→ **About this exercise**
Reproduce the opening lines of the records exactly, please, stopping after the line that contains "The spring reverb is".

----- Material for this exercise

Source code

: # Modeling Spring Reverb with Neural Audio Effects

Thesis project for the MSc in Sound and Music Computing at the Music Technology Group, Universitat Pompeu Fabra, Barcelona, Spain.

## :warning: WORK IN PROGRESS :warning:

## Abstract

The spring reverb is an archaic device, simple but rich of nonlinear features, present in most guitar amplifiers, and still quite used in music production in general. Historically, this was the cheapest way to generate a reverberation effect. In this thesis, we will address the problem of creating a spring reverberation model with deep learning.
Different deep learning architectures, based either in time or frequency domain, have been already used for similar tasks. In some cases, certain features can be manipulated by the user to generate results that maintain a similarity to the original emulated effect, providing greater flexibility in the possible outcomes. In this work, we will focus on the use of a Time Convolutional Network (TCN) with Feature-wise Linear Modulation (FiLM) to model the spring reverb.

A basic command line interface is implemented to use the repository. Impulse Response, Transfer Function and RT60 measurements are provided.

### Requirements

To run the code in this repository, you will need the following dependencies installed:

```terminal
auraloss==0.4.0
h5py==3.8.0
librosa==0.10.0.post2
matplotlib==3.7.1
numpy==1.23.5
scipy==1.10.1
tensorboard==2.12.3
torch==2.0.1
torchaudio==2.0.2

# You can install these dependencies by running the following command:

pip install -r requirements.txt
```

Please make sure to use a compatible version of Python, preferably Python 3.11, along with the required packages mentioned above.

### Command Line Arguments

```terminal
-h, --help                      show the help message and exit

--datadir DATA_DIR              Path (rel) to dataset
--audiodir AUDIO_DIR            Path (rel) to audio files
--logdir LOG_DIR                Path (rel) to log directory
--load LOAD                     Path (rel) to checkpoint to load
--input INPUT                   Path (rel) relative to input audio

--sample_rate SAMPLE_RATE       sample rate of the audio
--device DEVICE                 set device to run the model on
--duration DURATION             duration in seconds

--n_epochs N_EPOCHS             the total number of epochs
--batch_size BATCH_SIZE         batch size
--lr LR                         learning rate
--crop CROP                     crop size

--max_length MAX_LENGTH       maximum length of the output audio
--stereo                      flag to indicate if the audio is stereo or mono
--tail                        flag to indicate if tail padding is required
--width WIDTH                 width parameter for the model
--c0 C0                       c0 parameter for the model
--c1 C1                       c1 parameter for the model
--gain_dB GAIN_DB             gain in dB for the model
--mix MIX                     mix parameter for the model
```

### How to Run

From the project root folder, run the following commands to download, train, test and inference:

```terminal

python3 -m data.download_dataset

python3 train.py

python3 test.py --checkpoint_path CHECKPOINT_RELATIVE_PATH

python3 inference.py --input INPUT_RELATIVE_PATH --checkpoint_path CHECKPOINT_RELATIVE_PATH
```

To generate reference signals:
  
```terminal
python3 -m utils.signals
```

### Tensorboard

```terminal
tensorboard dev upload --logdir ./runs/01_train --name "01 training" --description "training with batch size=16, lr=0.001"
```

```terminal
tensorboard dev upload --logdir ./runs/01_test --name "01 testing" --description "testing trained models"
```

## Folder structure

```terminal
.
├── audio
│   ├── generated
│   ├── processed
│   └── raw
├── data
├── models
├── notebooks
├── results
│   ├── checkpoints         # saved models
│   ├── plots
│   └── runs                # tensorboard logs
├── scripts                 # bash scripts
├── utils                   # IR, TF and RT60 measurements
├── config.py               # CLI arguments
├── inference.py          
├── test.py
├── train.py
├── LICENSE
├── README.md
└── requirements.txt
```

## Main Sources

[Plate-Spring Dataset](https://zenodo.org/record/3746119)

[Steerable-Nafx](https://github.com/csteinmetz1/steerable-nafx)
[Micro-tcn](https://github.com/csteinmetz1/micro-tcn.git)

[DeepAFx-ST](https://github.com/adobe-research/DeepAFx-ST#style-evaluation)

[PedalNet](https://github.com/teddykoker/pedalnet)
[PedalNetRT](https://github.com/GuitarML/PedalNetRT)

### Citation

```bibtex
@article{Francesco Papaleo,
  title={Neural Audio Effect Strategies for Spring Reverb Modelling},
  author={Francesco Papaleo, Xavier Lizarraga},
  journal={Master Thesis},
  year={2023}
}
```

----------

→ **Written solution**
Source code

: # Modeling Spring Reverb with Neural Audio Effects

Thesis project for the MSc in Sound and Music Computing at the Music Technology Group, Universitat Pompeu Fabra, Barcelona, Spain.

## :warning: WORK IN PROGRESS :warning:

## Abstract

The spring reverb is an archaic device, simple but rich of nonlinear features, present in most guitar amplifiers, and still quite used in music production in general. Historically, this was the cheapest way to generate a reverberation effect. In this thesis, we will address the problem of creating a spring reverberation model with deep learning.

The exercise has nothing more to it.